YOUR ASSIGNMENT
Output the records below again, precisely as they are written.

═══ AVAILABLE RECORDS ═══

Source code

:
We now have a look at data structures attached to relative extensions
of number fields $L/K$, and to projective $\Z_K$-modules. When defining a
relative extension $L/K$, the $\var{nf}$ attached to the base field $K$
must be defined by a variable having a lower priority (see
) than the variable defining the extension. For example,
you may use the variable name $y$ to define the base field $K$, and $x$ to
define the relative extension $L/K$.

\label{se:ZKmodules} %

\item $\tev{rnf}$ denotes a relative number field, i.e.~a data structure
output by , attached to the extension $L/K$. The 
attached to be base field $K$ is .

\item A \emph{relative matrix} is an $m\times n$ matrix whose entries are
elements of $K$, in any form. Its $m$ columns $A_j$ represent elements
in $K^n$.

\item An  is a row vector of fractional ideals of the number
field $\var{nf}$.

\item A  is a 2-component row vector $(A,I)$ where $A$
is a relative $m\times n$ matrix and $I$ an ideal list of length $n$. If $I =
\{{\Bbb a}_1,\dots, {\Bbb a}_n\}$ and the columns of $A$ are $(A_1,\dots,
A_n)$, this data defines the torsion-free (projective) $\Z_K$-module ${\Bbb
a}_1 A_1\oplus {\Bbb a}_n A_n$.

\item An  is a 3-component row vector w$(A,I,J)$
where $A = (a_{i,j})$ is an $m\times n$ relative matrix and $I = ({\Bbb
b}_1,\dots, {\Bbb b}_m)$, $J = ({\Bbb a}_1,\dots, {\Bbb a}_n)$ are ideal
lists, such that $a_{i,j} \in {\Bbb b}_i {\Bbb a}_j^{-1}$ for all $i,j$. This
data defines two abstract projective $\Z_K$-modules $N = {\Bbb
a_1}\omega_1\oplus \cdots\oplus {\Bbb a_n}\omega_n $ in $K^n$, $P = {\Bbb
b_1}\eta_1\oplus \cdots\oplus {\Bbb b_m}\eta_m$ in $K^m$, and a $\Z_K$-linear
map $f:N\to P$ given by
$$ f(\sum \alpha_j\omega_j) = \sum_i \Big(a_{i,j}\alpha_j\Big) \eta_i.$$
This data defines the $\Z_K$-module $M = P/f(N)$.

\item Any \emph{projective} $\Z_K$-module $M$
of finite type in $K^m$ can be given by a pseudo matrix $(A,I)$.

═══

FINISHED TASK
Source code

:
We now have a look at data structures attached to relative extensions
of number fields $L/K$, and to projective $\Z_K$-modules. When defining a
relative extension $L/K$, the $\var{nf}$ attached to the base field $K$
must be defined by a variable having a lower priority (see
) than the variable defining the extension. For example,
you may use the variable name $y$ to define the base field $K$, and $x$ to
define the relative extension $L/K$.

\label{se:ZKmodules} %

\item $\tev{rnf}$ denotes a relative number field, i.e.~a data structure
output by , attached to the extension $L/K$. The 
attached to be base field $K$ is .

\item A \emph{relative matrix} is an $m\times n$ matrix whose entries are
elements of $K$, in any form. Its $m$ columns $A_j$ represent elements
in $K^n$.

\item An  is a row vector of fractional ideals of the number
field $\var{nf}$.

\item A  is a 2-component row vector $(A,I)$ where $A$
is a relative $m\times n$ matrix and $I$ an ideal list of length $n$. If $I =
\{{\Bbb a}_1,\dots, {\Bbb a}_n\}$ and the columns of $A$ are $(A_1,\dots,
A_n)$, this data defines the torsion-free (projective) $\Z_K$-module ${\Bbb
a}_1 A_1\oplus {\Bbb a}_n A_n$.

\item An  is a 3-component row vector w$(A,I,J)$
where $A = (a_{i,j})$ is an $m\times n$ relative matrix and $I = ({\Bbb
b}_1,\dots, {\Bbb b}_m)$, $J = ({\Bbb a}_1,\dots, {\Bbb a}_n)$ are ideal
lists, such that $a_{i,j} \in {\Bbb b}_i {\Bbb a}_j^{-1}$ for all $i,j$. This
data defines two abstract projective $\Z_K$-modules $N = {\Bbb
a_1}\omega_1\oplus \cdots\oplus {\Bbb a_n}\omega_n $ in $K^n$, $P = {\Bbb
b_1}\eta_1\oplus \cdots\oplus {\Bbb b_m}\eta_m$ in $K^m$, and a $\Z_K$-linear
map $f:N\to P$ given by
$$ f(\sum \alpha_j\omega_j) = \sum_i \Big(a_{i,j}\alpha_j\Big) \eta_i.$$
This data defines the $\Z_K$-module $M = P/f(N)$.

\item Any \emph{projective} $\Z_K$-module $M$
of finite type in $K^m$ can be given by a pseudo matrix $(A,I)$.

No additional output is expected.